Adverse events after onasemnogene abeparvovec

Among the 29 patients treated with onasemnogene abeparvovec, one patient presented a generalized TMA on day 7 after GT (previously reported [16]). Intensive care was carried out, with hemofiltration and three eculizimab infusions. Despite this treatment, the patient died 6 weeks after the first symptoms. Another patient (SMA1a) developed severe respiratory failure 3 months after GT, requiring intensive care and permanent invasive ventilatory support without any improvement in the four following week. A withdrawal procedure was carried out after ethical committee discussions and parental consent.

Early biological follow-up revealed transaminase increases in all patients [ASAT from a mean of 42.5 IU at M0 to 74.6 IU at M2 (range 26–210) and ALAT from a mean of 29.3 IU at M0 to 69.8 IU at M2 (range 17–311 UI)] without hepatic failure, followed by complete normalization at M3 for 24/27 patients. The troponin I value increased in all patients, with a median value of 10 ng/l (range 10–55 ng/l) at M0 and a median value of 31 ng/l (range 31–75 ng/l) at M2 until normalization at M6. None of the patients had ECG or cardiac echography abnormalities.

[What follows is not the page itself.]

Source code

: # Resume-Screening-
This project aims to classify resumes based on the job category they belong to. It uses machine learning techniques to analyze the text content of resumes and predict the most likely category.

Forty-seven percent of the patients with 24 months of follow-up had pneumopathies (range: 0 − 3 pneumopathies within 24 months of follow-up), and 26% were hospitalized at least once for respiratory infections (range: 0 − 1 hospitalization per year).

Real-world outcomes

We report the real-world clinical outcomes of all SMA1 infants in France treated by GT as the first-line therapy between June 2019 and June 2022; all had had more than 12 months of follow-up. The GT indication was decided after thorough discussion by the FILNEMUS national expert committee. Patients with significant respiratory and/or bulbar impairment at diagnosis were oriented toward palliative care. This cohort of 29 infants, who were followed for at least 1 year and at most 2 years, allowed us to obtain real-world data from a homogeneous cohort of SMA1 patients treated only with GT, whereas previous reports were more heterogeneous and included patients initially or later treated with SMN2 modifiers (nusinersen, risdiplam).

Concerning the 29 patients included in the follow-up study, motor function test (CHOPINTEND and HINE-2) results improved in all patients, in line with the findings of previous studies. Concerning key motor milestones, the outcome was also favorable, and at 2 years post-GT all 17 patients had acquired head support, almost 90% (15/17) were able to sit unassisted, and 12/17 were able to stand for a few seconds with aid.

The reported impact of these novel therapies on pulmonary well-being and the improving trajectory of pulmonary and bulbar morbidity, compared to the natural history of SMA, is particularly noteworthy in our series [8, 27]. The TC/HC ratio revealed favorable thoraco-pulmonary growth, with only three patients needing ventilation after 2 years of follow-up. This finding is strikingly different from our previous experience in the natural history of SMA1, during which a decreased ratio (TC/HC < 0.85) was observed and constituted a pejorative prognostic factor (Fig. 2) [25, 26]. These results suggest the fairly good health of the respiratory and bulbar muscles. In contrast, the results of several published studies evaluating nusinersen were less favorable [28,29,30]. However, it should be stressed that this cohort was probably less severe than that reported in previous nusinersen studies (no respiratory or bulbar dysfunction and a large proportion of SMA type 1c). Interestingly, our data suggest that the rate of thoraco-pulmonary growth was slower in patients with two SMN2 copies than in those with three copies.

Despite the striking global motor improvements, spinal deformities were not prevented by GT, and almost all the patients required a spinal brace by the second year of follow-up. This underlines the observation that, although GT drastically improves motor outcome, patients still suffer from physically significant complications and disability. The brace indication is based on the clinical occurrence of scoliosis.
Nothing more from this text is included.